Try it
Nothing but the lines from the top of the records through the line with "# List of Books" should be returned, exactly, and without pictures.
(Data for this task begins)
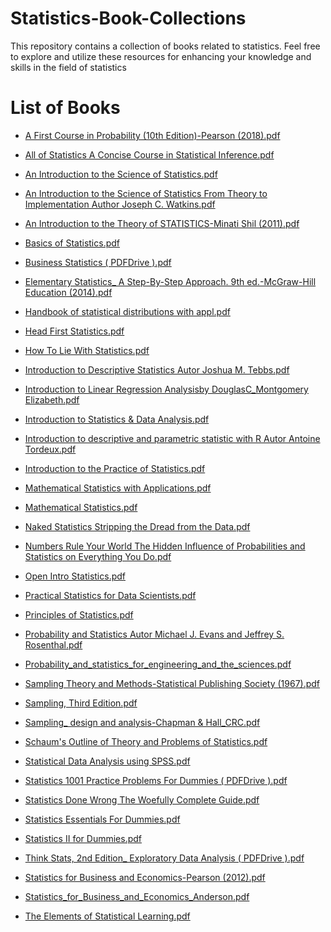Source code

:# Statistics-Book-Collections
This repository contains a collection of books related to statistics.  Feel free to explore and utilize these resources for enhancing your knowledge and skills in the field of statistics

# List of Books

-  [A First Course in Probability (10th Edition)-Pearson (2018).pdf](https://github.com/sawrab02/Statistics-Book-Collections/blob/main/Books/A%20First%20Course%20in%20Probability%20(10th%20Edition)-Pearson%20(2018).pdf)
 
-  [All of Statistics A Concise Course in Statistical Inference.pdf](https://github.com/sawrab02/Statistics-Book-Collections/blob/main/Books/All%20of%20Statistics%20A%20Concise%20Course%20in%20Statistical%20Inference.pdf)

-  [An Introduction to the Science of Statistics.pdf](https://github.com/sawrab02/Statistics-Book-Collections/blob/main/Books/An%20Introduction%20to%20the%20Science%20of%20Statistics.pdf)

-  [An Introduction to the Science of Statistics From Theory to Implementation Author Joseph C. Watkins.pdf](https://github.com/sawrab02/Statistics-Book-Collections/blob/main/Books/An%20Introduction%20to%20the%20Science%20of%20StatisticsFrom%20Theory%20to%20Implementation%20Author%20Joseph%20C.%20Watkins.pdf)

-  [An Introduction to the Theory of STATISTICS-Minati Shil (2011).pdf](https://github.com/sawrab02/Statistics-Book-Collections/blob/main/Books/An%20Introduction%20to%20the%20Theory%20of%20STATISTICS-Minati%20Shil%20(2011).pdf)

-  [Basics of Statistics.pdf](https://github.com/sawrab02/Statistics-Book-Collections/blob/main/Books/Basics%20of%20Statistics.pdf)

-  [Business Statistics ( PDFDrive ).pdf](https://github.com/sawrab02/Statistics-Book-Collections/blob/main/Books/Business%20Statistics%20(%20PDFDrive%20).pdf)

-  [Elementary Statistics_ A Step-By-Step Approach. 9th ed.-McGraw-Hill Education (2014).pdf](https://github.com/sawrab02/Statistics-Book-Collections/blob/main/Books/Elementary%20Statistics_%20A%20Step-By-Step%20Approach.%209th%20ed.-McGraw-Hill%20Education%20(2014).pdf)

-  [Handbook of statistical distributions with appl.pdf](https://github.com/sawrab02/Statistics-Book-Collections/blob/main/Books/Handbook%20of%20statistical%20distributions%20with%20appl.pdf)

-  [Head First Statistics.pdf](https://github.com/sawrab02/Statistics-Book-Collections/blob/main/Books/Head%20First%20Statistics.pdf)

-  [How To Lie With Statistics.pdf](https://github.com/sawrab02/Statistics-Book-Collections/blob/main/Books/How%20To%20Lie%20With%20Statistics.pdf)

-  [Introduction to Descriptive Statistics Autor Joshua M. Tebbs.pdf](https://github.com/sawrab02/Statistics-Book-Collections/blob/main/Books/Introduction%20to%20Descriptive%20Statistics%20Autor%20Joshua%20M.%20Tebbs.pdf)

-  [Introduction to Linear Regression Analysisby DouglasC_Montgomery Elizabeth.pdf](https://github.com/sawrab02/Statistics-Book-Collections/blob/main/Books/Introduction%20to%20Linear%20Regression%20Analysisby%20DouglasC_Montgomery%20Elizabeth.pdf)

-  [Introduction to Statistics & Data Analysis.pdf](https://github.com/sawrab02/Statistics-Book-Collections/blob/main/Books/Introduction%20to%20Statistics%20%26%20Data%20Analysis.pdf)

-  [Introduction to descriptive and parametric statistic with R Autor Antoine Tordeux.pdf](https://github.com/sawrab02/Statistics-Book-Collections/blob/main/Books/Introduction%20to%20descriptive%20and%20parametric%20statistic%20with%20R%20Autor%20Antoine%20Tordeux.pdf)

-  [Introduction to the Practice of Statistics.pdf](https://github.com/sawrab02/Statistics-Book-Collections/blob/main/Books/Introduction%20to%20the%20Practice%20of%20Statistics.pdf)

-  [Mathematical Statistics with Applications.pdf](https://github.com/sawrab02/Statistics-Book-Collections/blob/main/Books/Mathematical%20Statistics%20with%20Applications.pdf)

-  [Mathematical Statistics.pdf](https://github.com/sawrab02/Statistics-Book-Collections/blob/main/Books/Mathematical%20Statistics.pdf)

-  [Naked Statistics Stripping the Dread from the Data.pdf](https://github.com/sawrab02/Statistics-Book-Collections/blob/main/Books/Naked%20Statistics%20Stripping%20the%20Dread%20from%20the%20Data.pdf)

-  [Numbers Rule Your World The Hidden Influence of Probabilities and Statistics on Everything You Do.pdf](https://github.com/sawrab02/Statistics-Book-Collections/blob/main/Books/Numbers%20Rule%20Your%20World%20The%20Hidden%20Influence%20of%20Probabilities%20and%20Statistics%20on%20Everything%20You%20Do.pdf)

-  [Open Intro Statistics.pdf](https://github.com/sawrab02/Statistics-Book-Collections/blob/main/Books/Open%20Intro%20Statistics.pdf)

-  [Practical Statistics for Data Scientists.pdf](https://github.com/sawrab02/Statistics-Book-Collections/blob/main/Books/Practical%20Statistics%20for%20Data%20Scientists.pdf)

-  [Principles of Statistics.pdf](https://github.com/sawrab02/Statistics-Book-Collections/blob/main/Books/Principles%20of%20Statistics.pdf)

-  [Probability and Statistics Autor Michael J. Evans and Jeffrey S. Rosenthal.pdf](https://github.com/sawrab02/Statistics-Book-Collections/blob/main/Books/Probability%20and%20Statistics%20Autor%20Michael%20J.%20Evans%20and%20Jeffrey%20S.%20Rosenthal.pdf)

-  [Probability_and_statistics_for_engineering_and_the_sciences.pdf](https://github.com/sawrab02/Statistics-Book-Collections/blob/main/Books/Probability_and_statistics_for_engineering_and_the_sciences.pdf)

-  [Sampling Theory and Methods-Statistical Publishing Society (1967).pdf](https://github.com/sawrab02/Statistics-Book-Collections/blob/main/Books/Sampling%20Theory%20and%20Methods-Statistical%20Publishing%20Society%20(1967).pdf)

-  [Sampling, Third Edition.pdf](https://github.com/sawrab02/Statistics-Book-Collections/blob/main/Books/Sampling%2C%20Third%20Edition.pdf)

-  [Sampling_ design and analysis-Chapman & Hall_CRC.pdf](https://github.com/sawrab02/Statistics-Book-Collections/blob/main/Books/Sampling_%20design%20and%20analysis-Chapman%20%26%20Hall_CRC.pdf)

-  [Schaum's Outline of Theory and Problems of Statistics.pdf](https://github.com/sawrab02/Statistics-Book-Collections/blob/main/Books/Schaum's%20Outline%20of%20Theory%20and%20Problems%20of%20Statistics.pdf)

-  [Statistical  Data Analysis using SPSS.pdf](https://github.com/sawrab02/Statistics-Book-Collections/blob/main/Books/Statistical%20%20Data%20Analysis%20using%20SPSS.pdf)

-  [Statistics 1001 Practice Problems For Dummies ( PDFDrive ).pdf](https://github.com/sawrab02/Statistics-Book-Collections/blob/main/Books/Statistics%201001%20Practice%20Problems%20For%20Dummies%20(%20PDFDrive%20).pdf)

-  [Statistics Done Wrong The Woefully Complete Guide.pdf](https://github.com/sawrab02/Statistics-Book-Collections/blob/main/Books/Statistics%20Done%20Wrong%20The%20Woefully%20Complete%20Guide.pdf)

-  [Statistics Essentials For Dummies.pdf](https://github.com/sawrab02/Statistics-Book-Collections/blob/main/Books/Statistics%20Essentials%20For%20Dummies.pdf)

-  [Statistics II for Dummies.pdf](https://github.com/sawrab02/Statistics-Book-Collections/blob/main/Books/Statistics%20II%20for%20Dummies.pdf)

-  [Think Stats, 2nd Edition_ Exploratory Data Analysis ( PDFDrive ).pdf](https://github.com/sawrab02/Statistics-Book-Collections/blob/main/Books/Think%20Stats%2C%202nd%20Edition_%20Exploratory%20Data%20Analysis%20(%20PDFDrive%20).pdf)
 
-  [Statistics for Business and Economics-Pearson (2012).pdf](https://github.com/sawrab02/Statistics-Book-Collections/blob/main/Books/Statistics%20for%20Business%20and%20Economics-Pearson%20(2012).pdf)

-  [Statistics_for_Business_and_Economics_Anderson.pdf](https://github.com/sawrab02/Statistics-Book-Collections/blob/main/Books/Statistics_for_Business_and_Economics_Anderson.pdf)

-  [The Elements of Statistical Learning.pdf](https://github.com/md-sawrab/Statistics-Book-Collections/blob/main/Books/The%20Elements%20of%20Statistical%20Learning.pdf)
(Data for this task ends)
Answer to the exercise
Source code

:# Statistics-Book-Collections
This repository contains a collection of books related to statistics.  Feel free to explore and utilize these resources for enhancing your knowledge and skills in the field of statistics

# List of Books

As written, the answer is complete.